My previous article ESI-X – The first stored program scientific interpreter for the PDP-8 describes a programming language interpreter for the 1960’s era PDP-8 minicomputer. The PDP-8 had a very limited native instruction set, by design, in order to keep the number of discrete electronic components, and thus the price, low.
This article describes how the ESI-X interpreter uses custom data formats and subroutines to implement a virtual machine that raises the level of abstraction beyond the PDP-8’s supported data types and operations.
This virtual abstraction approach demonstrates some of the power of stored-program digital computing. By sacrificing speed and performance, software can be used to implement high-level functionality using repetitive executions of more primitive operations. This allows lower-cost hardware to support advanced features, and is a common trade-off in the world of computing.
The PDP-8 word size was 12 bits. This may seem odd today, with word sizes based on multiples of a standard 8 bit byte, but many computers designed in the 1950’s and 60’s had word sizes that were multiples of 6 bits. 18 and 36 bit machines were not unusual.
War-surplus military teletypes were originally used as input/output terminals. These teletypes could only transmit uppercase letters plus a few essential special characters and control codes. Various character-encoding patterns were used, all based on 6 bits per character, plus a 7th error-detecting parity bit. Many of the open-reel magnetic tape drives from the period had 7-track read and write heads that followed this pattern. Text strings using these various “sixbit” codes could be packed as multiple characters per 12, 18, or 36 bit memory word.
Newer teletype terminals appeared in the 1960’s with built-in paper tape readers and punches. By then the convention used for paper tape text encoding was the 7-bit American Standard Code for Information Interchange (ASCII), with an 8th parity bit. However, the keyboard and printer components were still limited to uppercase letters.
Direct terminal input/output for the PDP-8 teletype interface transmitted using the full 7-bit ASCII character set, with the parity bit value determined by switches on the teletype itself. Digital Equipment Corporation defined a SIXBIT code that used the “middle” 64 characters from the full set of 128 ASCII codes. For any ASCII character in the correct range, and with the terminal set to blank parity (always 0), simply subtracting decimal 32 from the value yielded the SIXBIT code.
Lowercase ASCII character codes are offset from their uppercase counterparts by 32 decimal. A lowercase ASCII character can be converted to its uppercase SIXBIT character by first subtracting 32, branching if the value is still higher than 64, and subtracting another 32. SIXBIT-to-ASCII conversion merely requires adding 32. (This history explains why 1950’s era languages like FORTRAN and COBOL are frequently written in all uppercase. No they weren’t shouting.)
ESI-X uses a more simplistic approach for its internal 6 bit character code: it masks out all high-order bits and only uses the right-most 6 bits.

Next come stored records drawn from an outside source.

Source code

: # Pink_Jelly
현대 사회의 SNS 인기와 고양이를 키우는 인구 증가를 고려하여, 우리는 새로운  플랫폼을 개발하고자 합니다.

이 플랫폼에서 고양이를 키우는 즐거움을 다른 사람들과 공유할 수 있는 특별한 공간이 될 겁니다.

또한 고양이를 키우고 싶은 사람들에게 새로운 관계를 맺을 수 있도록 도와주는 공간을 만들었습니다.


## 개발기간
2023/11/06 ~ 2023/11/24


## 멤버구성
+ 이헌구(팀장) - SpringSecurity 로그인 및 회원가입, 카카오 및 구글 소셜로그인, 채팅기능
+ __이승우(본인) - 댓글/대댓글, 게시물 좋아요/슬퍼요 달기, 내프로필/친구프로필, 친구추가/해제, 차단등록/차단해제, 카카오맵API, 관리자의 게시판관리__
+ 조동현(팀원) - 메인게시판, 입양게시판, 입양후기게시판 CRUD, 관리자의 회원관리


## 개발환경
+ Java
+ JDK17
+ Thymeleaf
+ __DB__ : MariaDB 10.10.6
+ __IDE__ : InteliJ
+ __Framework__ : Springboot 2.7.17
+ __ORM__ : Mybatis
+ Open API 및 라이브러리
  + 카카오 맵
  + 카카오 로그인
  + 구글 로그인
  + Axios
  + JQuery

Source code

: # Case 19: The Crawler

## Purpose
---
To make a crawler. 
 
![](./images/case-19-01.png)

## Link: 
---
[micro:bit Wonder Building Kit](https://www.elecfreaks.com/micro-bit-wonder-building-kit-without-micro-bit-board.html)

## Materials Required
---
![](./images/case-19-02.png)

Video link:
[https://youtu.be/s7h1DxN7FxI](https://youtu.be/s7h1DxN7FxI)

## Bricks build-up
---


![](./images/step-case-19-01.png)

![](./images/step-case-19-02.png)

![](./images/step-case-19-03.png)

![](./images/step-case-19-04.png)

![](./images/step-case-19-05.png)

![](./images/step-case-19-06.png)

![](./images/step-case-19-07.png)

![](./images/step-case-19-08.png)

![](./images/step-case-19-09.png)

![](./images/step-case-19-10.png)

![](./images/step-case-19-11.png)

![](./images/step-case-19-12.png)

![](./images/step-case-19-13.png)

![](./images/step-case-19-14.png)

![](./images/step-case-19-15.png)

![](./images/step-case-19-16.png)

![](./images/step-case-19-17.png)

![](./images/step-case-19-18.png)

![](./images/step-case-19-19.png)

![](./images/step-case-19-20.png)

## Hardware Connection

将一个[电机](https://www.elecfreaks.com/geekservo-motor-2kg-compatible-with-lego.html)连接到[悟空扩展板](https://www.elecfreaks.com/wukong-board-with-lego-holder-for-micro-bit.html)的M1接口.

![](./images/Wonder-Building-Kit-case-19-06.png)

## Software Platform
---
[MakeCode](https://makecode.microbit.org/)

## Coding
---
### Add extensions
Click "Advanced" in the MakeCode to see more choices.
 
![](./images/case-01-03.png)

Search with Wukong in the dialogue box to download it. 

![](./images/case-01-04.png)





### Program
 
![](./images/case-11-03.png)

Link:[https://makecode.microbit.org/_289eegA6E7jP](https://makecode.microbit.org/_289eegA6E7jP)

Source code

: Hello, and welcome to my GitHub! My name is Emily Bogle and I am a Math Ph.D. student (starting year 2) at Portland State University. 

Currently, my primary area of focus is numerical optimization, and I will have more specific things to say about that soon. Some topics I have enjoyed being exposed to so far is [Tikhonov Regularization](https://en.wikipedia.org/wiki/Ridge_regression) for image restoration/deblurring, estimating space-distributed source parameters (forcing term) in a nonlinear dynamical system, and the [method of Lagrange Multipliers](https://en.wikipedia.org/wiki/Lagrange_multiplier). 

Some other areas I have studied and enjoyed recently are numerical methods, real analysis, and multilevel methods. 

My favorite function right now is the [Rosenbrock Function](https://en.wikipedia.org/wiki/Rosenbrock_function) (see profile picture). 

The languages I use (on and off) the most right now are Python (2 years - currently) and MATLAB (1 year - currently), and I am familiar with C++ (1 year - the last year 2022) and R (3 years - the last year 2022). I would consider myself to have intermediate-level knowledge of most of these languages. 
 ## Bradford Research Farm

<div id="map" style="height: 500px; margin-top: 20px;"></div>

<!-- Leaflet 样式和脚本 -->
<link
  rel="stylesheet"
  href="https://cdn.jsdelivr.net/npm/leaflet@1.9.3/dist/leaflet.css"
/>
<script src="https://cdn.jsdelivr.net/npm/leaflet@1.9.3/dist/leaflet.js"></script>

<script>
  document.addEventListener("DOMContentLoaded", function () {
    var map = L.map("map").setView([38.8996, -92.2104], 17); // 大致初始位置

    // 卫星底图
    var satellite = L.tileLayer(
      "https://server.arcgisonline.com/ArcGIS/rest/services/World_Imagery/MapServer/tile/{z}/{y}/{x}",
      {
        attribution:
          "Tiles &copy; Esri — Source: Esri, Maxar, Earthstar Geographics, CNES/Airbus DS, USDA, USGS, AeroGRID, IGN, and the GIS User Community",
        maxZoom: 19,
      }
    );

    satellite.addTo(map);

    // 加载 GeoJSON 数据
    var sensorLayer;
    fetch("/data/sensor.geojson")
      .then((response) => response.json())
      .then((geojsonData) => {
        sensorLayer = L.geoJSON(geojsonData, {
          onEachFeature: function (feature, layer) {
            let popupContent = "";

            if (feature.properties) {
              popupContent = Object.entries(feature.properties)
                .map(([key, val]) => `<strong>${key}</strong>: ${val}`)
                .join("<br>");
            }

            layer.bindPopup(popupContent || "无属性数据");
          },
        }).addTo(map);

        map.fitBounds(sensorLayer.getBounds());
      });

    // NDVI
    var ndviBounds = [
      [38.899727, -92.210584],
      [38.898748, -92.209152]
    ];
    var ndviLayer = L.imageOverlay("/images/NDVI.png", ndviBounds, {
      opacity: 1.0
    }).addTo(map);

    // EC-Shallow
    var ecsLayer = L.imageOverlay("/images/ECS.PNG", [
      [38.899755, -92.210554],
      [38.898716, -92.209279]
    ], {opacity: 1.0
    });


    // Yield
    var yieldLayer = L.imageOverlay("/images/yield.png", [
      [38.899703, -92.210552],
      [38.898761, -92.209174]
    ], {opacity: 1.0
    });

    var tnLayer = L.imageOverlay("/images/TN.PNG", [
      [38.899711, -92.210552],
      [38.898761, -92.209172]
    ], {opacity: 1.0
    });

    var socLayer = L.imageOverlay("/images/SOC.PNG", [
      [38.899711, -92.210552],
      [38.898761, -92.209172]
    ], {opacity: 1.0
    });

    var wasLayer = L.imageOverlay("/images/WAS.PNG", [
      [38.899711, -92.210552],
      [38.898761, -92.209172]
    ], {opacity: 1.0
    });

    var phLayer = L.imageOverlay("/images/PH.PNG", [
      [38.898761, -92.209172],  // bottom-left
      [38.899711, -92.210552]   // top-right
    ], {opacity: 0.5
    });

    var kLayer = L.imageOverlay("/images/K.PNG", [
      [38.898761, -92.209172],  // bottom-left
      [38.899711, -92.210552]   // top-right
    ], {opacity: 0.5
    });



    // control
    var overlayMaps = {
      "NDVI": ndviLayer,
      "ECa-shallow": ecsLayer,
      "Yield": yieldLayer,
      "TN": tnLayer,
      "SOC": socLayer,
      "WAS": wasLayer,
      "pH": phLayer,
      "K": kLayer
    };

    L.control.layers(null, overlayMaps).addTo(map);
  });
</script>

This causes letters and the special characters [ \ ] ^ and _ to be coded as 01 thru 37 octal, and the remaining special characters as 40 thru 77 octal. (ESI-X assumes the terminal is incapable of transmitting lowercase letters.) When converting back to ASCII for output, it adds back in one of two offsets depending on the range of the 6-bit value. ESI-X transmits to the teletype using mark parity (always 1) .
ESI-X packs strings as 2 characters per 12 bit word. Its string processing subroutines use string pointers that consist of two 12 bit words. The first word of the pointer points to the memory word containing the current character being pointed to. The second word only uses one bit to indicate which character in the word is the current position: 0 means the left character, 1 means the right character.
ESI-X does not support string variables. Instead, user-entered statements are stored as text strings, and text literals for TYPE statements remain embedded between quotes within stored statements.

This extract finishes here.